- Opening Delimiter -

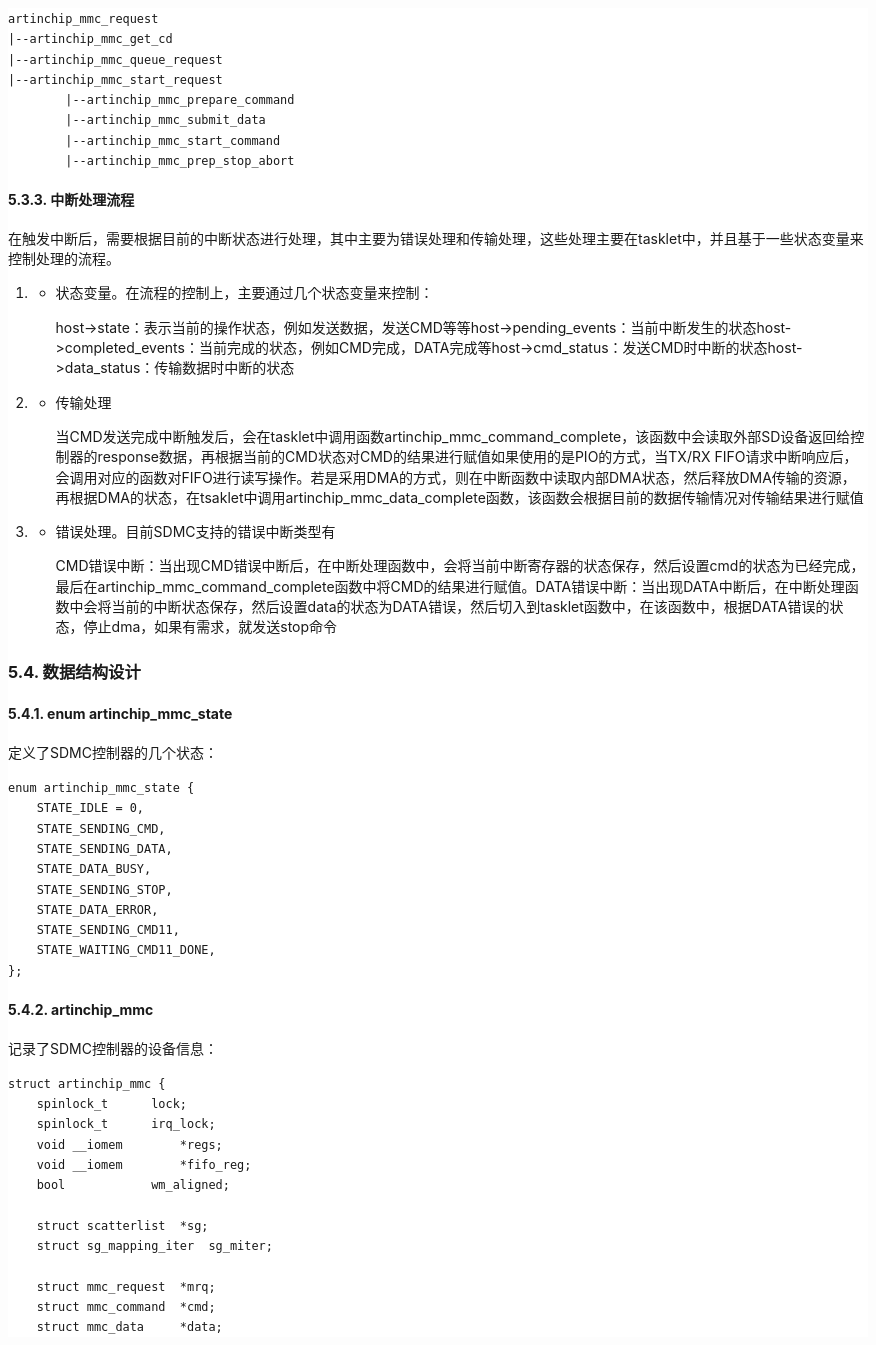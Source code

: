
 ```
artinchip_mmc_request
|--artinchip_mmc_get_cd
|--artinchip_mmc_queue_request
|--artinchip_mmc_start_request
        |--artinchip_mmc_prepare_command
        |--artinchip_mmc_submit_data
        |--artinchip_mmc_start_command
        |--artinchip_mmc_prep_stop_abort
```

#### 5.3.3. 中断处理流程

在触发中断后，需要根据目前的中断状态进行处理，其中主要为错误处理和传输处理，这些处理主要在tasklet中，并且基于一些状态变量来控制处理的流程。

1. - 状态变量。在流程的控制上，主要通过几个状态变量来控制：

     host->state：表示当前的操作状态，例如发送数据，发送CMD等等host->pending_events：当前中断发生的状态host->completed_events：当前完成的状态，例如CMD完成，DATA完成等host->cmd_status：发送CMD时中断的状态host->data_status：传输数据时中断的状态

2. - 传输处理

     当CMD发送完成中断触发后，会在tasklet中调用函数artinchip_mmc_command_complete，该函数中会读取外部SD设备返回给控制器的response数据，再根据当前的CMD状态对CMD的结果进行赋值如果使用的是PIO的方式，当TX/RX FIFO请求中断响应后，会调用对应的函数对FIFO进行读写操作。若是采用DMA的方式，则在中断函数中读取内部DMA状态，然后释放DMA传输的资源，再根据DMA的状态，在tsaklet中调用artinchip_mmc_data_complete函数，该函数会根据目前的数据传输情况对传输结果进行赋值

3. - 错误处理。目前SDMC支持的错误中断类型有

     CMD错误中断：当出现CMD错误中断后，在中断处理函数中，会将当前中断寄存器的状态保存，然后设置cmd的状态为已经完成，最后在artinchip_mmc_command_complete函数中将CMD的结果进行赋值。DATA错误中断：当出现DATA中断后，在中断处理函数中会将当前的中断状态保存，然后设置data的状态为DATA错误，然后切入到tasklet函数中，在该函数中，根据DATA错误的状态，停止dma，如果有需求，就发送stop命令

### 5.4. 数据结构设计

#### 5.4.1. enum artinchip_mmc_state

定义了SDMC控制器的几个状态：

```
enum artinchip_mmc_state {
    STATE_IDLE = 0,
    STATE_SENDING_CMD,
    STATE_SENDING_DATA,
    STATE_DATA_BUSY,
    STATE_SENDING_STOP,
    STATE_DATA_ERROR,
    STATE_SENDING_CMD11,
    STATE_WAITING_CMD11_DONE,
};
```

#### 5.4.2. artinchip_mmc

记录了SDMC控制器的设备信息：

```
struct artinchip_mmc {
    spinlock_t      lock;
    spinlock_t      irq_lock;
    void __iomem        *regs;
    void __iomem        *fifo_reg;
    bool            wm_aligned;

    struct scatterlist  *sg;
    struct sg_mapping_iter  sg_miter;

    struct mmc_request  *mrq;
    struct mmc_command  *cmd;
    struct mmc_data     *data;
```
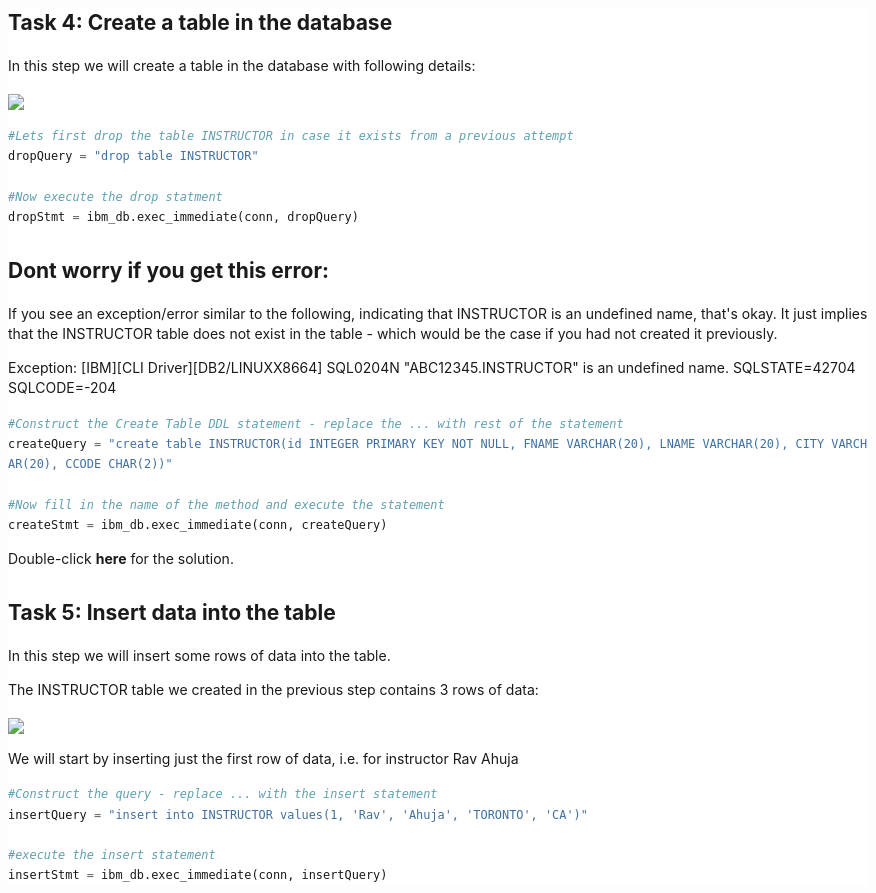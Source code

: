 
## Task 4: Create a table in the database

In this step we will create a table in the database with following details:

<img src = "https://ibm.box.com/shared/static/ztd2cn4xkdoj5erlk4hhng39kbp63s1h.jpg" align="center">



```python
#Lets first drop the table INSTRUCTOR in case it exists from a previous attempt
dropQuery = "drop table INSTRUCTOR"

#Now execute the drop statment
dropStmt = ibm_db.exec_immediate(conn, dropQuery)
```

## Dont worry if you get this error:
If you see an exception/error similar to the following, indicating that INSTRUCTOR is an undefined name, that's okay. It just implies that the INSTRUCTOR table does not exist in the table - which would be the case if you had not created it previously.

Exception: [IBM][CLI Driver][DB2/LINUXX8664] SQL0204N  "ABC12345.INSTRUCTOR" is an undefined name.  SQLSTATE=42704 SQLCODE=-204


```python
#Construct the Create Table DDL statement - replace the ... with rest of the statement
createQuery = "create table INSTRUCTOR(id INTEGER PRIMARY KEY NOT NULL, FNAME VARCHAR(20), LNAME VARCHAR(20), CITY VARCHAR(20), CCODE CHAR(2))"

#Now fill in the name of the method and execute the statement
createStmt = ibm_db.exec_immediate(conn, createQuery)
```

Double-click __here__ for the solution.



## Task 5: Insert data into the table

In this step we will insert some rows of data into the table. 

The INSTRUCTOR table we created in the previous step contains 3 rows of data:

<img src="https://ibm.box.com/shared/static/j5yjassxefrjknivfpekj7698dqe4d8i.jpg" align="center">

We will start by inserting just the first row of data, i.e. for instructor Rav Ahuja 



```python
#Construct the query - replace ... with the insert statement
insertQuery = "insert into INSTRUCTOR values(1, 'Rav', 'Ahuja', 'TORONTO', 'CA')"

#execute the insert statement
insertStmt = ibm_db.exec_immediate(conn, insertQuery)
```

- Closing Delimiter -
- Opening Delimiter -

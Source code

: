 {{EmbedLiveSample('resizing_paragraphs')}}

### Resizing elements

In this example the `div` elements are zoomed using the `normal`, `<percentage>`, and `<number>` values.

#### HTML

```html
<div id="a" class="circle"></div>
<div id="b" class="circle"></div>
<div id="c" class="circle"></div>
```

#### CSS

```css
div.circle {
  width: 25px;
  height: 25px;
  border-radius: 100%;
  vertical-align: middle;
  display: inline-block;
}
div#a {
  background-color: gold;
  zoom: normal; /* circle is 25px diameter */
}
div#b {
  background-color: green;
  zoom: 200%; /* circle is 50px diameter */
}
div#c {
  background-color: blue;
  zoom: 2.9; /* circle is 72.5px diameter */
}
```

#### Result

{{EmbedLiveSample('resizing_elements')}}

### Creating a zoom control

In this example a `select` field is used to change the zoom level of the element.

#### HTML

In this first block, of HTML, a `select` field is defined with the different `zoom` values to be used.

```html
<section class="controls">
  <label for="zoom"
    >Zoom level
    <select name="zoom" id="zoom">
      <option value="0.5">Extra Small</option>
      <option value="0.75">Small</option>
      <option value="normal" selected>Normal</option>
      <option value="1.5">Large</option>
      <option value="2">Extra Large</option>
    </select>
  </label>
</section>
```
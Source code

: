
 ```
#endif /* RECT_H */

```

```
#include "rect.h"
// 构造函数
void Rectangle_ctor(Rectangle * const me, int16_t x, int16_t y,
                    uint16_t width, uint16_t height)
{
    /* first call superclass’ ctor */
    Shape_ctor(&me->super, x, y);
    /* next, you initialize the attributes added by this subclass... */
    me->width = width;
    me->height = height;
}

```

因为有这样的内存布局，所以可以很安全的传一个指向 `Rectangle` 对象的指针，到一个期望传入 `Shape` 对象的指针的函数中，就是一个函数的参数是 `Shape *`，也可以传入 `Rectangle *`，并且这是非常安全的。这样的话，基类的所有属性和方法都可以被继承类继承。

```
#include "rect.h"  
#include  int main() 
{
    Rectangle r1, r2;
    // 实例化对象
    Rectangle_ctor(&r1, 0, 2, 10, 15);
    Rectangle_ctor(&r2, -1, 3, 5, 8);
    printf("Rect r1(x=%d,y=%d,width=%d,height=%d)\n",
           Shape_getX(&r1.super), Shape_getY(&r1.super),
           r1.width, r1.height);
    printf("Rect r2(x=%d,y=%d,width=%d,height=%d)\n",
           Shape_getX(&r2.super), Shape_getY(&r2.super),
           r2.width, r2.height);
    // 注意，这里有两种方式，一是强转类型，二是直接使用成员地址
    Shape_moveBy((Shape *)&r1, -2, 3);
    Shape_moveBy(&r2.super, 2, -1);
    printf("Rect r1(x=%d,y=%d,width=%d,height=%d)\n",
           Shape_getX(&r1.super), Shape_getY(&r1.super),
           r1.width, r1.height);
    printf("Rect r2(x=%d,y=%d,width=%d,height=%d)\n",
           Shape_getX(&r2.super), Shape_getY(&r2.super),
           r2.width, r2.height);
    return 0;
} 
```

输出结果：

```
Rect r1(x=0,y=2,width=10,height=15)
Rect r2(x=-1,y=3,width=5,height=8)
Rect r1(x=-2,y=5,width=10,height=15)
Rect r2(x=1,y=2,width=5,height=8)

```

- Closing Delimiter -

> **Directions**
Look through the material and find each line that includes "statement", then copy it.

> **Your response**
#Construct the Create Table DDL statement - replace the ... with rest of the statement
#Now fill in the name of the method and execute the statement
#Construct the query - replace ... with the insert statement
#execute the insert statement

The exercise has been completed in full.